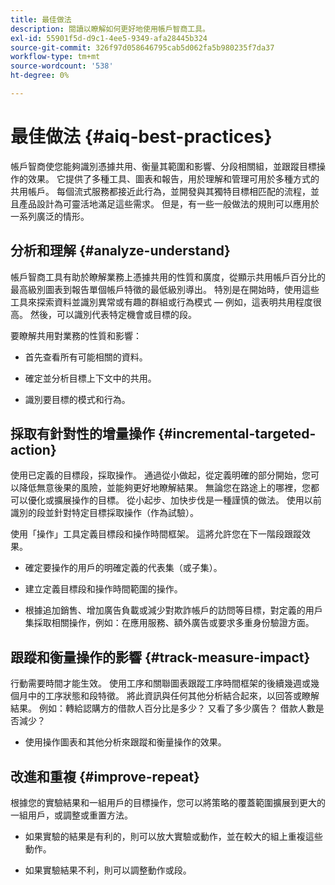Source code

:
 ```yaml
---
title: 最佳做法
description: 閱讀以瞭解如何更好地使用帳戶智商工具。
exl-id: 55901f5d-d9c1-4ee5-9349-afa28445b324
source-git-commit: 326f97d058646795cab5d062fa5b980235f7da37
workflow-type: tm+mt
source-wordcount: '538'
ht-degree: 0%

---
```


# 最佳做法 {#aiq-best-practices}

帳戶智商使您能夠識別憑據共用、衡量其範圍和影響、分段相關組，並跟蹤目標操作的效果。 它提供了多種工具、圖表和報告，用於理解和管理可用於多種方式的共用帳戶。 每個流式服務都接近此行為，並開發與其獨特目標相匹配的流程，並且產品設計為可靈活地滿足這些需求。  但是，有一些一般做法的規則可以應用於一系列廣泛的情形。

## 分析和理解 {#analyze-understand}

帳戶智商工具有助於瞭解業務上憑據共用的性質和廣度，從顯示共用帳戶百分比的最高級別圖表到報告單個帳戶特徵的最低級別導出。 特別是在開始時，使用這些工具來探索資料並識別異常或有趣的群組或行為模式 — 例如，這表明共用程度很高。 然後，可以識別代表特定機會或目標的段。

要瞭解共用對業務的性質和影響：

* 首先查看所有可能相關的資料。

* 確定並分析目標上下文中的共用。

* 識別要目標的模式和行為。

## 採取有針對性的增量操作 {#incremental-targeted-action}

使用已定義的目標段，採取操作。 通過從小做起，從定義明確的部分開始，您可以降低無意後果的風險，並能夠更好地瞭解結果。 無論您在路途上的哪裡，您都可以優化或擴展操作的目標。
從小起步、加快步伐是一種謹慎的做法。 使用以前識別的段並針對特定目標採取操作（作為試驗）。

使用「操作」工具定義目標段和操作時間框架。 這將允許您在下一階段跟蹤效果。

* 確定要操作的用戶的明確定義的代表集（或子集）。

* 建立定義目標段和操作時間範圍的操作。

* 根據追加銷售、增加廣告負載或減少對欺詐帳戶的訪問等目標，對定義的用戶集採取相關操作，例如：在應用服務、額外廣告或要求多重身份驗證方面。

<!--If necessary, gauge the affect [by measuring the impact of actions taken](#track-measure-impact).-->

## 跟蹤和衡量操作的影響 {#track-measure-impact}

行動需要時間才能生效。 使用工序和關聯圖表跟蹤工序時間框架的後續幾週或幾個月中的工序狀態和段特徵。 將此資訊與任何其他分析結合起來，以回答或瞭解結果。 例如：轉給認購方的借款人百分比是多少？ 又看了多少廣告？ 借款人數是否減少？

* 使用操作圖表和其他分析來跟蹤和衡量操作的效果。

## 改進和重複 {#improve-repeat}

根據您的實驗結果和一組用戶的目標操作，您可以將策略的覆蓋範圍擴展到更大的一組用戶，或調整或重置方法。

* 如果實驗的結果是有利的，則可以放大實驗或動作，並在較大的組上重複這些動作。

* 如果實驗結果不利，則可以調整動作或段。

<!--

Best Practices
Account IQ enables you to maximize your business ROI, and eventually grow your subscribers and revenue by understanding subscriber usage patterns and password sharing. Read on to know how you can make the best use of Account IQ to manage credential sharing.

Analyze and understand
Authorized access of streaming services generates vast sums of data representing user activity. Use Account IQ analytics tools to explore the data and identify interesting cohorts or behavioral patterns that indicate sharing. Then, segments representing a particular opportunity or objective can be identified.

To understand nature and impact of sharing on your business:

Use Account IQ to access all relevant data.

Identify and analyze sharing in the context of your objectives.

Identify patterns and behavior to target.

Take targeted incremental action
To start small and ramp up is a prudent approach. Use previously identified segments, and take actions (as experiments) with specific objectives.

Identify a well-defined, representative subset of users in the segment to act on.

Depending on objectives such as upselling, increasing ad load, or mitigating access to fraudulent accounts, take relevant actions to include customer messaging or offers, extra ads, or requiring multi-factor authentication.

Target users are likely to respond to offers to upgrade and pay for sharing.

Align enterprise stakeholders to update strategy, such as:

Revisit partner agreements to enlist cooperation or concessions.

Simplify access and enhance the user experience for good customers.

Mitigate sharing by limiting access to obvious moochers.

If necessary, gauge the affect by measuring the impact of actions taken.

Track and measure the impact of actions
Once you have acted on some set of users within a segment, it is important to measure the effect of those actions over a subsequent period of weeks or months. For example, you would want to understand:

What percentage of borrowers converted to subscribers?

How many additional ads were viewed?

Did the number of borrowers decrease?

Account IQ's sophisticated machine learning based models help you analyze and measure the impacts of your experiments (or actions).

Improve and repeat
Based on the outcomes of your experiments and targeted actions on small groups of users, you can expand the reach of your strategies to rest of the user segment or reset the strategy and audience to act on.

Based on the usage insights from risk indices, sharing levels, and usage patterns, you can create experiments (or operations) and tailor your actions for strategic goals or desired outcomes.

If the results of the experiment are favorable, then you can scale up the experiment, and repeat those actions on a larger group.

If the results of the experiment are unfavorable, then you can adjust your action or the experiment group.

Therefore, understanding, acting, and tracking are the keys to optimally mitigate and manage credential sharing in your subscribers.
-->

Work task -> Retype exactly the span of lines from the one with "To understand nature" through the one with "Track and measure the impact of actions"; include both ends and omit the rest of the material.

The completed task ->
To understand nature and impact of sharing on your business:

Use Account IQ to access all relevant data.

Identify and analyze sharing in the context of your objectives.

Identify patterns and behavior to target.

Take targeted incremental action
To start small and ramp up is a prudent approach. Use previously identified segments, and take actions (as experiments) with specific objectives.

Identify a well-defined, representative subset of users in the segment to act on.

Depending on objectives such as upselling, increasing ad load, or mitigating access to fraudulent accounts, take relevant actions to include customer messaging or offers, extra ads, or requiring multi-factor authentication.

Target users are likely to respond to offers to upgrade and pay for sharing.

Align enterprise stakeholders to update strategy, such as:

Revisit partner agreements to enlist cooperation or concessions.

Simplify access and enhance the user experience for good customers.

Mitigate sharing by limiting access to obvious moochers.

If necessary, gauge the affect by measuring the impact of actions taken.

Track and measure the impact of actions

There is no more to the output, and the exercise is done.